## Instructions for the task
Examine each line of the data. Copy those that contain the string "file".

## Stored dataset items
..........

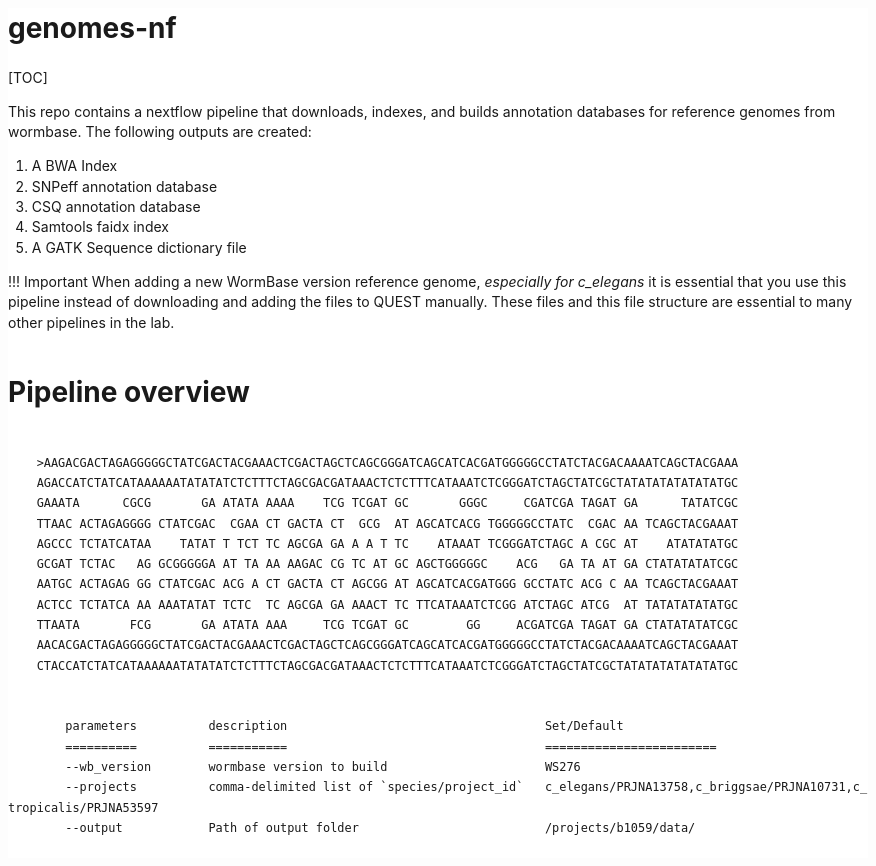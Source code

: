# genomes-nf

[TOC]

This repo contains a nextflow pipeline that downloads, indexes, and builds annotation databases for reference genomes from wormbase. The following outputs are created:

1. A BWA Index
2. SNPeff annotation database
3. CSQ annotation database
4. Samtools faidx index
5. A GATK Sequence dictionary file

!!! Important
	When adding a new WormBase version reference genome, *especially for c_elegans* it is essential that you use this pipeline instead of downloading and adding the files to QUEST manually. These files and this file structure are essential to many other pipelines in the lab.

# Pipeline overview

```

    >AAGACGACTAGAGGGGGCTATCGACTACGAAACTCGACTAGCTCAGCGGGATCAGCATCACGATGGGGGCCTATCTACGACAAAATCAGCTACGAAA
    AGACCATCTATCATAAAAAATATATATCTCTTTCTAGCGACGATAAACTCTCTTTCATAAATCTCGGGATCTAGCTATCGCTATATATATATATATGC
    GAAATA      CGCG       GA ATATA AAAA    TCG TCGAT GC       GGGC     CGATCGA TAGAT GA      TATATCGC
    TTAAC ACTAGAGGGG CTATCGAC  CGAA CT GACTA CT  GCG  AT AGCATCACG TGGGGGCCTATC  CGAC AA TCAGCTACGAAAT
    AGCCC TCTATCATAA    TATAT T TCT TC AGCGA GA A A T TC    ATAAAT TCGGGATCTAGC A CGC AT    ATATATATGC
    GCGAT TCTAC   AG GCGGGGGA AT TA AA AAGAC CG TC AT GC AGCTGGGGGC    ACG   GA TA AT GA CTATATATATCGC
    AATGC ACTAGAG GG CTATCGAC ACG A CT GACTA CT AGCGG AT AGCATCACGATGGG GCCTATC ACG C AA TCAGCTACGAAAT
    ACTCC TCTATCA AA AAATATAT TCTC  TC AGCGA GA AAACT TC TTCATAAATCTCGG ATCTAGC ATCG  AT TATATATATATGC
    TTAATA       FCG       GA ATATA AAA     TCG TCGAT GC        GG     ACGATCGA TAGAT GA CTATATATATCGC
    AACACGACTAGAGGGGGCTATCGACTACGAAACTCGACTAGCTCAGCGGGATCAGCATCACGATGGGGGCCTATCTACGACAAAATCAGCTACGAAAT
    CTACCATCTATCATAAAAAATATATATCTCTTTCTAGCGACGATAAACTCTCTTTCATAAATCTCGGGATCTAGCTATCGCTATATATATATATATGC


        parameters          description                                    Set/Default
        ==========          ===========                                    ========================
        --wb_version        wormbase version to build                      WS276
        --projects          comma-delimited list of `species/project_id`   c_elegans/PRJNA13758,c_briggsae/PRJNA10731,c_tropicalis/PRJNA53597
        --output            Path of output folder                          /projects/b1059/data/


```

..........

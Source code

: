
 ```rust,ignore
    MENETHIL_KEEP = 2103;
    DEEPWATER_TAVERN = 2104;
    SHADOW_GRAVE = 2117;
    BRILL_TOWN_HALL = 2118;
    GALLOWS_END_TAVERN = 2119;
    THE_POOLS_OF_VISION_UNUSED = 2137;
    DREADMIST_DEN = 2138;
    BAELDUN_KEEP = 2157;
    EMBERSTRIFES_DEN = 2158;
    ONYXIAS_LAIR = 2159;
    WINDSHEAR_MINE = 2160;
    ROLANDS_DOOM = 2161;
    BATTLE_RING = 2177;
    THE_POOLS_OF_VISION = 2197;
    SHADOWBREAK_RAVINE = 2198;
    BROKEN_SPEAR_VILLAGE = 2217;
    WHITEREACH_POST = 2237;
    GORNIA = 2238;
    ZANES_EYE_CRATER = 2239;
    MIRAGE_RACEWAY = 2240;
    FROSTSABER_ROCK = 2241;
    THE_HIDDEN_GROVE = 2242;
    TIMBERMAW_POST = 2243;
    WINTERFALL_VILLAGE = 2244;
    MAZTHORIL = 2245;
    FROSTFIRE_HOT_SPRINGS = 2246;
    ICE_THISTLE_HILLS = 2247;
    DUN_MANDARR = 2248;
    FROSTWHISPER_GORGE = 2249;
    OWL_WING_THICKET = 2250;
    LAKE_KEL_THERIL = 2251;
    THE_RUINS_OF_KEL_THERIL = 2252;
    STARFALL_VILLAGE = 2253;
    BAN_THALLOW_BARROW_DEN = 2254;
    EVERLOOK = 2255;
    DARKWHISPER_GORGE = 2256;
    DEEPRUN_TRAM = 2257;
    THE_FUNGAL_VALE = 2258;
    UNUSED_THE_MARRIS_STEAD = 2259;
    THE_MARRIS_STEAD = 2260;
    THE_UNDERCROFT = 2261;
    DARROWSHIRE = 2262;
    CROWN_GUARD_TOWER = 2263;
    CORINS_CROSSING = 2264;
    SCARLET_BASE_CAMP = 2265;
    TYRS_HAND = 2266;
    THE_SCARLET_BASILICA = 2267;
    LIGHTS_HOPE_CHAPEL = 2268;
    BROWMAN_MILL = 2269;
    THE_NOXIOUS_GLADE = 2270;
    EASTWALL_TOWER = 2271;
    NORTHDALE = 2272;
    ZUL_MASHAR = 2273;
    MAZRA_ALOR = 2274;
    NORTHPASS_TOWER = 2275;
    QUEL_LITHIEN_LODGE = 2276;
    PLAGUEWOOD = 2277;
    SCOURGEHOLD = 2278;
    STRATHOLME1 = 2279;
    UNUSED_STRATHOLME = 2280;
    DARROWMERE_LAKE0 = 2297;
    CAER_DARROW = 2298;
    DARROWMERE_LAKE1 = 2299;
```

..........

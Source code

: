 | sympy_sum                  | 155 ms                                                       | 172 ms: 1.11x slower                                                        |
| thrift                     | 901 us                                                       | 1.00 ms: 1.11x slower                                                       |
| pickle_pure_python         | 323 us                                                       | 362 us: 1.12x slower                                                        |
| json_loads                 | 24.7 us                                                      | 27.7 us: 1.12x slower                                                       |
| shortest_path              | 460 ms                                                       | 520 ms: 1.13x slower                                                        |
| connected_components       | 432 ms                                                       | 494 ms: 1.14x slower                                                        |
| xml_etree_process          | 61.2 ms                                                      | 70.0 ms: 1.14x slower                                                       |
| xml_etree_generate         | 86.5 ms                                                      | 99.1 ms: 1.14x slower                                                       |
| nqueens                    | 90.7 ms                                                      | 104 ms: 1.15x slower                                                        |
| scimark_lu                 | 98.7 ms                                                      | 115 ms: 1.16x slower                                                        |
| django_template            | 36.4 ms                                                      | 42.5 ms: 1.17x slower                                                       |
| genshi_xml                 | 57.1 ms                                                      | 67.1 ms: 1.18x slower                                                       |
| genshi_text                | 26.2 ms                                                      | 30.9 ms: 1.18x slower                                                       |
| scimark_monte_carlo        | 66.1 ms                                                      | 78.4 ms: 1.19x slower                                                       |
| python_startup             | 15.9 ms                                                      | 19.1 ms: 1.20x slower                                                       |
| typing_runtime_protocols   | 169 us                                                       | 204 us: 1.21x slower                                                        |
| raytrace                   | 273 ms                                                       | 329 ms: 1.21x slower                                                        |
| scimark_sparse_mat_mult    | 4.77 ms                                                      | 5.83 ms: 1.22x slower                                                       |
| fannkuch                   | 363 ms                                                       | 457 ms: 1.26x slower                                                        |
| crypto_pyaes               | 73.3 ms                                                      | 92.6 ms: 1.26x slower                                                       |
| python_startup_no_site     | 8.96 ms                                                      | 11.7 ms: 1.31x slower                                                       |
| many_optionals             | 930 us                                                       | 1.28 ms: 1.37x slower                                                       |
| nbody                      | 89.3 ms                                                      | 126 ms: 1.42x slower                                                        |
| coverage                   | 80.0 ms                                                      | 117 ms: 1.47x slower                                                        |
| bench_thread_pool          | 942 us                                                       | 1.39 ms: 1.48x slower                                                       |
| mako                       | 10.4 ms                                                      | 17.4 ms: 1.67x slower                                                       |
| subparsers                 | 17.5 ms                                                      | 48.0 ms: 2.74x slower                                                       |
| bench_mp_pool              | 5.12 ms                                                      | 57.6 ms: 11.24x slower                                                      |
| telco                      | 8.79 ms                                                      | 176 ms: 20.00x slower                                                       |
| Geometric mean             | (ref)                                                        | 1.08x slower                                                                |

..........

## Written answer
5. A GATK Sequence dictionary file
	When adding a new WormBase version reference genome, *especially for c_elegans* it is essential that you use this pipeline instead of downloading and adding the files to QUEST manually. These files and this file structure are essential to many other pipelines in the lab.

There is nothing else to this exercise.